SAO PAULO – Eighteen Brazilians were left blind after surgeons apparently used unsterilized instruments during a cataract treatment campaign in an industrial suburb of Sao Paulo, officials said Thursday.
Sao Bernardo do Campo’s city hall said 27 people were operated on Jan. 30 as part of the campaign, and 22 of them came down with an eye infection called endophthalmitis. It said 18 of them were left blind.
“Everything was fine when I left the hospital on the Saturday I was operated on. All was fine on Sunday. I could see perfectly well,” Expedito Batista told the Globo TV network. “But when I woke up on Monday, it was all dark. I couldn’t see a thing.”
The city government said in an emailed statement that an investigation concluded that contamination took place during surgery “because of flaws in the disinfection and sterilization of the surgical instruments used.”
ISTANBUL – The Turkish army says it has no plans to stage a coup against President Recep Tayyip Erdogan and has threatened legal action against anyone who suggests otherwise.
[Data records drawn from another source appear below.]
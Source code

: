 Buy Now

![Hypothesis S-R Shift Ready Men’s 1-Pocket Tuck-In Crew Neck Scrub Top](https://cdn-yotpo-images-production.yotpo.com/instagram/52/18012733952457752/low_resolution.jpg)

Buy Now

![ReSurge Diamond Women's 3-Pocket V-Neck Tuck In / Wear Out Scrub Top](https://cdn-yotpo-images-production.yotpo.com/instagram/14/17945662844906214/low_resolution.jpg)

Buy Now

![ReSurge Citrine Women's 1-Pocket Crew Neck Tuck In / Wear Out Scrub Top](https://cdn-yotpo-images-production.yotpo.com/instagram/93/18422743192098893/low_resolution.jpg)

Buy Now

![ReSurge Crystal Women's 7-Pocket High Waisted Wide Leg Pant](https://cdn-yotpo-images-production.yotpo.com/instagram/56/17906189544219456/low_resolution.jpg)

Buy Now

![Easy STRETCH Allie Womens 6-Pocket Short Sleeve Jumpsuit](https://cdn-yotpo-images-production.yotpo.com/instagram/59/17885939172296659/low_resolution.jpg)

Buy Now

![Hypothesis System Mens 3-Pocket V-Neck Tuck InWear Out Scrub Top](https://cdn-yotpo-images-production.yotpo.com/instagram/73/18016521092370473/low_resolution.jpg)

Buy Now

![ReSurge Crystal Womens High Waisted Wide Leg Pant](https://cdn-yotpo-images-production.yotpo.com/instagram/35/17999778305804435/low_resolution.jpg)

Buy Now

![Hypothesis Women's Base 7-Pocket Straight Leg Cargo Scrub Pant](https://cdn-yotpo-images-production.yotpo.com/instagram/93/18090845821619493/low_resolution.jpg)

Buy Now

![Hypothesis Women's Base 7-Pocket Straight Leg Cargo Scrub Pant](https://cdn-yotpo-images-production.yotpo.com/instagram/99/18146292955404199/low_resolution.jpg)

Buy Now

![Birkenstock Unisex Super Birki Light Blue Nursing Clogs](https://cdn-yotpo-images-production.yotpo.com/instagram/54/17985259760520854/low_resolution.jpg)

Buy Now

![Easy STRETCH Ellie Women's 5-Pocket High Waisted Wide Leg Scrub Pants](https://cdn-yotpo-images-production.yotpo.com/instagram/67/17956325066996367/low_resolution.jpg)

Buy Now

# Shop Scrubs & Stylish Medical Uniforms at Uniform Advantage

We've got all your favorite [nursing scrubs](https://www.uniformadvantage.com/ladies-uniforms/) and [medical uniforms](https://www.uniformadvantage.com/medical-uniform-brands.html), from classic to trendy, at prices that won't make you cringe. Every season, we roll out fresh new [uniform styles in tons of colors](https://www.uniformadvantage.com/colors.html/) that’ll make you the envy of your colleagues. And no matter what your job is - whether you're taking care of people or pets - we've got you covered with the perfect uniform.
The rare statement aims to quash speculation over the possibility of a coup while Erdogan visits the United States. The military said on its website such “baseless news” was hurting morale in its ranks without naming specific publications.
The Turkish army, historically seen as a defender of secular principles, has ousted three elected governments and one prime minister.
The army’s power was reduced through a series of measures after Erdogan became prime minister in 2003. Erdogan is due to return to Turkey on Sunday.
JERUSALEM – The Palestinian president has reached out to Israel, saying he opposes near-daily Palestinian attacks on Israelis and suggesting the violence would stop if the defunct peace process resumes again.
Mahmoud Abbas made the remarks in an interview Thursday with Israeli Channel 2 TV’s “Uvda” program. Israel has accused him of failing to condemn the wave of attacks that erupted in mid-September.
The Palestinian attacks, mostly stabbings but also shootings and car-ramming assaults, have killed 28 Israelis and two Americans.
Abbas says if peace talks resume, it would “give my people hope and nobody would dare go and stab or shoot.” U.S mediated Israeli-Palestinian peace talks collapsed in 2014.
BUDAPEST, Hungary – Imre Kertesz, the Hungarian writer who won the 2002 Nobel Prize for Literature for a body of fiction largely drawn from his experience as a teenage prisoner in Nazi concentration camps, died Thursday. He was 86.
Book publishing firm Magveto Kiado said Kertesz died at 4 a.m. at his Budapest home after a long illness. Hungarian President Janos Ader said Kertesz’s life was a “gift” to all those who loved, knew, read and understood him.
Born in Budapest on Nov. 9, 1929, Kertesz was 14 when he was deported to the Auschwitz concentration camp in German-occupied Poland in June 1944. He later was transferred to the Buchenwald camp from where he was liberated in 1945.